WORK ORDER: Write out the data below in full. Keep it exact.

--- START ---

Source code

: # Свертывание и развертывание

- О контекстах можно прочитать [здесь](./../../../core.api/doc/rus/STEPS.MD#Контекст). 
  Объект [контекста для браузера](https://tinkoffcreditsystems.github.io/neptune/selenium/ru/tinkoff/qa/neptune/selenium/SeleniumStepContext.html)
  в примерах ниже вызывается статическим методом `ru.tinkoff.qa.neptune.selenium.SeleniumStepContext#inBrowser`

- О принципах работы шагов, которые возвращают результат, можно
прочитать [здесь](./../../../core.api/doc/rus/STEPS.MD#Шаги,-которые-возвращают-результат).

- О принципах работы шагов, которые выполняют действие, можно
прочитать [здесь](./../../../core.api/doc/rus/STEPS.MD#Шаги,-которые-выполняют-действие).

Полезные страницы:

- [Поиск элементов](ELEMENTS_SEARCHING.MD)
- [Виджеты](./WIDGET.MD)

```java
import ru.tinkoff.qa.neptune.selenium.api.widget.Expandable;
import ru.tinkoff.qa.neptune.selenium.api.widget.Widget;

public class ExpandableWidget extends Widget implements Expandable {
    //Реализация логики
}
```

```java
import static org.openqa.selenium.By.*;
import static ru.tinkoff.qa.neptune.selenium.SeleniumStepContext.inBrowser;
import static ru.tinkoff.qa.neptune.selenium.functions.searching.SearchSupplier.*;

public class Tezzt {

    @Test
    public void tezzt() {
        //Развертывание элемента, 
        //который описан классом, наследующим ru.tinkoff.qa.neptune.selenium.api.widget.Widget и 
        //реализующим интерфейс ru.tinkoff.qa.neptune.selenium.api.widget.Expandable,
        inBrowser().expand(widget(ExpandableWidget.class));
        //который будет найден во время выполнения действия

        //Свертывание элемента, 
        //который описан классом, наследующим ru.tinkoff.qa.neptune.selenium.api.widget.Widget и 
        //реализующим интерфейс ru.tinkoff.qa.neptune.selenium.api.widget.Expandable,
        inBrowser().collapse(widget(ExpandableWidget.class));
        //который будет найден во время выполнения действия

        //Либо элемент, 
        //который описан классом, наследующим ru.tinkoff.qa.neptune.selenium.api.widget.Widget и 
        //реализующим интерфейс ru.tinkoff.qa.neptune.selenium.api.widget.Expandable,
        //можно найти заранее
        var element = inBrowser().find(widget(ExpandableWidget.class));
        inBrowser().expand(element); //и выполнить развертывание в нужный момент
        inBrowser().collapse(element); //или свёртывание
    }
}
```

--- END ---

EXERCISE SOLUTION:
Source code

: # Свертывание и развертывание

- О контекстах можно прочитать [здесь](./../../../core.api/doc/rus/STEPS.MD#Контекст). 
  Объект [контекста для браузера](https://tinkoffcreditsystems.github.io/neptune/selenium/ru/tinkoff/qa/neptune/selenium/SeleniumStepContext.html)
  в примерах ниже вызывается статическим методом `ru.tinkoff.qa.neptune.selenium.SeleniumStepContext#inBrowser`

- О принципах работы шагов, которые возвращают результат, можно
прочитать [здесь](./../../../core.api/doc/rus/STEPS.MD#Шаги,-которые-возвращают-результат).

- О принципах работы шагов, которые выполняют действие, можно
прочитать [здесь](./../../../core.api/doc/rus/STEPS.MD#Шаги,-которые-выполняют-действие).

Полезные страницы:

- [Поиск элементов](ELEMENTS_SEARCHING.MD)
- [Виджеты](./WIDGET.MD)

```java
import ru.tinkoff.qa.neptune.selenium.api.widget.Expandable;
import ru.tinkoff.qa.neptune.selenium.api.widget.Widget;

public class ExpandableWidget extends Widget implements Expandable {
    //Реализация логики
}
```

```java
import static org.openqa.selenium.By.*;
import static ru.tinkoff.qa.neptune.selenium.SeleniumStepContext.inBrowser;
import static ru.tinkoff.qa.neptune.selenium.functions.searching.SearchSupplier.*;

public class Tezzt {

    @Test
    public void tezzt() {
        //Развертывание элемента, 
        //который описан классом, наследующим ru.tinkoff.qa.neptune.selenium.api.widget.Widget и 
        //реализующим интерфейс ru.tinkoff.qa.neptune.selenium.api.widget.Expandable,
        inBrowser().expand(widget(ExpandableWidget.class));
        //который будет найден во время выполнения действия

        //Свертывание элемента, 
        //который описан классом, наследующим ru.tinkoff.qa.neptune.selenium.api.widget.Widget и 
        //реализующим интерфейс ru.tinkoff.qa.neptune.selenium.api.widget.Expandable,
        inBrowser().collapse(widget(ExpandableWidget.class));
        //который будет найден во время выполнения действия

        //Либо элемент, 
        //который описан классом, наследующим ru.tinkoff.qa.neptune.selenium.api.widget.Widget и 
        //реализующим интерфейс ru.tinkoff.qa.neptune.selenium.api.widget.Expandable,
        //можно найти заранее
        var element = inBrowser().find(widget(ExpandableWidget.class));
        inBrowser().expand(element); //и выполнить развертывание в нужный момент
        inBrowser().collapse(element); //или свёртывание
    }
}
```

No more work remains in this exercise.